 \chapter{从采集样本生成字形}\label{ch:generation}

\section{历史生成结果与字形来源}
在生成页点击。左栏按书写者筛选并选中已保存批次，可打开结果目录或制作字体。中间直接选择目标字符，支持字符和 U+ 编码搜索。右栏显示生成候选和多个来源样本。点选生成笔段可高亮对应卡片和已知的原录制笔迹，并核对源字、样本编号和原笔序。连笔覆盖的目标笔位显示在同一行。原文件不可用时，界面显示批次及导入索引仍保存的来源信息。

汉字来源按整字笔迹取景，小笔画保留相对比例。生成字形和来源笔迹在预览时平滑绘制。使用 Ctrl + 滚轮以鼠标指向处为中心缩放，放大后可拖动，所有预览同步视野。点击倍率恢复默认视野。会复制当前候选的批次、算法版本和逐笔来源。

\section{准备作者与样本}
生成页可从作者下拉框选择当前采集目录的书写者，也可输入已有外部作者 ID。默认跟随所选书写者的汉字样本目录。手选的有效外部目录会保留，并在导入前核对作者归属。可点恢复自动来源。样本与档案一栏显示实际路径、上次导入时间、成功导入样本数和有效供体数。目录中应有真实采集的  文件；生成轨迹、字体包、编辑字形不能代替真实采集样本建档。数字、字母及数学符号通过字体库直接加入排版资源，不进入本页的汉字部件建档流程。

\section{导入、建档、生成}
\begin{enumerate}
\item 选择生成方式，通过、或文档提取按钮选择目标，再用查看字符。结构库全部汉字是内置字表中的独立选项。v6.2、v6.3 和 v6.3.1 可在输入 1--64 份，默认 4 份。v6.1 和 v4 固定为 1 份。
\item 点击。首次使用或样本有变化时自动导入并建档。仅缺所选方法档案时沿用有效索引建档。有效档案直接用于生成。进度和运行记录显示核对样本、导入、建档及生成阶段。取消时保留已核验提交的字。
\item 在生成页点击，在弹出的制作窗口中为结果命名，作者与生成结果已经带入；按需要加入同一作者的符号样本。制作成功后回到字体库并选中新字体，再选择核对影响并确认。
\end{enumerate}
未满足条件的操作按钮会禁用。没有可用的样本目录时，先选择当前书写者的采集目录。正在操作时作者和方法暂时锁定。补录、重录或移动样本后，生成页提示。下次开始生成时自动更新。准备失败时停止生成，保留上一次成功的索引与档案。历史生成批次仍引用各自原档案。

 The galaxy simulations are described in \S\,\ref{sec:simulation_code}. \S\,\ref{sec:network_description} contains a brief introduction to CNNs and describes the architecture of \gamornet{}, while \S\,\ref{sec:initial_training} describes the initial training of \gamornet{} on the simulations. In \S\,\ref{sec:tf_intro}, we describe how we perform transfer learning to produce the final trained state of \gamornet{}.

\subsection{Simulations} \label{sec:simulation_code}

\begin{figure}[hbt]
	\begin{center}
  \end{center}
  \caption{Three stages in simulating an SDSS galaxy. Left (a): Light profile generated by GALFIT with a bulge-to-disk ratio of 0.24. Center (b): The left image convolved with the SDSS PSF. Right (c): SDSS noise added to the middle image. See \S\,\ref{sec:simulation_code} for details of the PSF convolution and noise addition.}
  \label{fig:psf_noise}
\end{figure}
━━━━━━━━
The expected output is every line from the material above where "galaxy" can be found.

 The galaxy simulations are described in \S\,\ref{sec:simulation_code}. \S\,\ref{sec:network_description} contains a brief introduction to CNNs and describes the architecture of \gamornet{}, while \S\,\ref{sec:initial_training} describes the initial training of \gamornet{} on the simulations. In \S\,\ref{sec:tf_intro}, we describe how we perform transfer learning to produce the final trained state of \gamornet{}.
  \caption{Three stages in simulating an SDSS galaxy. Left (a): Light profile generated by GALFIT with a bulge-to-disk ratio of 0.24. Center (b): The left image convolved with the SDSS PSF. Right (c): SDSS noise added to the middle image. See \S\,\ref{sec:simulation_code} for details of the PSF convolution and noise addition.}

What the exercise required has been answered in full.